Entering into the role

5th June 2009 | Concerts, Florestan Trio, Musings | 0 comments

One of the pieces we’re playing in Luxembourg tonight is a piano trio arrangement of Janacek’s first string quartet, known as ‘The Kreutzer Sonata’ after a short story by Tolstoy. The story recounts how the narrator becomes jealous of his wife after she forms a musical partnership with a violinist, and in a fit of jealous rage he kills her. In Janacek’s string quartet, the moment of the murder is generally thought to be depicted by music given to the viola player.

I’ve been discussing the work with a violist friend who performed the work many times with his string quartet. Once, they made it the subject of a ‘workshop’ for a group of senior managers from the business world. The managers were interested in how ‘leadership’ and ‘shared responsibility’ work in the ultra-collaborative field of chamber music. After explaining the background to Janacek’s quartet and performing it, the quartet split up and went off into different rooms to ‘workshop’ it.

One of the participants asked my viola-playing friend how he prepared mentally for the act of ‘murdering’ someone. My friend said that he didn’t prepare in that way; he just tried to feel the music’s inner momentum as he played it. But he agreed to explore the idea of identifying with the task of ‘being the murderer’. They discussed whether it was possible to convey the right feeling to the audience if one was not possessed by the right feeling oneself. They talked about the fictional narrator’s state of mind, what it must feel like to be so worked up, what would be the trigger for an actual moment of violence, and how it would influence one’s playing if one really captured such a psychological state.

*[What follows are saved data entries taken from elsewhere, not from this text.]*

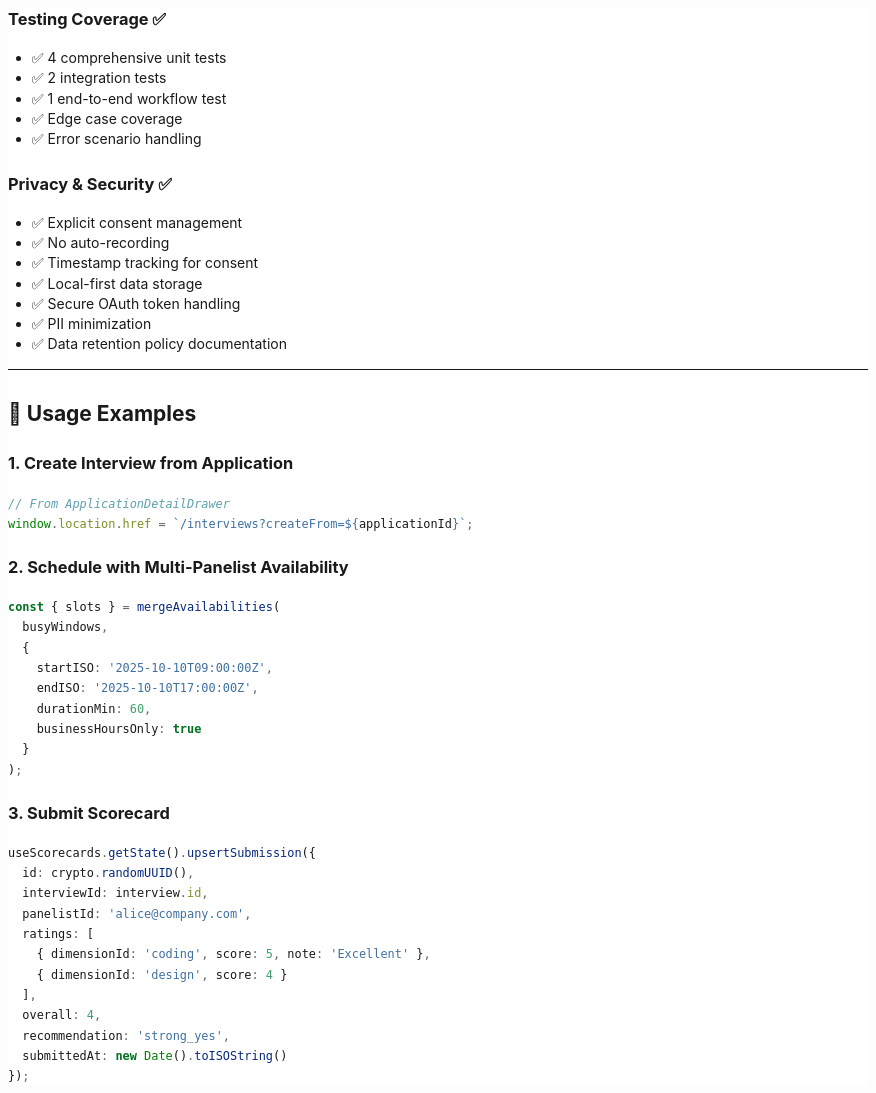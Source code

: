 ### Testing Coverage ✅
- ✅ 4 comprehensive unit tests
- ✅ 2 integration tests
- ✅ 1 end-to-end workflow test
- ✅ Edge case coverage
- ✅ Error scenario handling

### Privacy & Security ✅
- ✅ Explicit consent management
- ✅ No auto-recording
- ✅ Timestamp tracking for consent
- ✅ Local-first data storage
- ✅ Secure OAuth token handling
- ✅ PII minimization
- ✅ Data retention policy documentation

---

## 🚀 Usage Examples

### 1. Create Interview from Application
```typescript
// From ApplicationDetailDrawer
window.location.href = `/interviews?createFrom=${applicationId}`;
```

### 2. Schedule with Multi-Panelist Availability
```typescript
const { slots } = mergeAvailabilities(
  busyWindows,
  {
    startISO: '2025-10-10T09:00:00Z',
    endISO: '2025-10-10T17:00:00Z',
    durationMin: 60,
    businessHoursOnly: true
  }
);
```

### 3. Submit Scorecard
```typescript
useScorecards.getState().upsertSubmission({
  id: crypto.randomUUID(),
  interviewId: interview.id,
  panelistId: 'alice@company.com',
  ratings: [
    { dimensionId: 'coding', score: 5, note: 'Excellent' },
    { dimensionId: 'design', score: 4 }
  ],
  overall: 4,
  recommendation: 'strong_yes',
  submittedAt: new Date().toISOString()
});
```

Afterwards, this discussion preyed on my friend’s mind. When he next joined his quartet to play the piece, he felt a terrible tangle of emotions. As he put his bow on the string, his arm was shaking with tension. He felt hostile to the musicians around him. He felt strangely detached from the performance, and when it came to the moment of ‘the murder’ he was so agitated he could scarcely control his playing. He said it was a powerful experience, but not an empowering one. And it taught him something about the paradoxes involved in performance.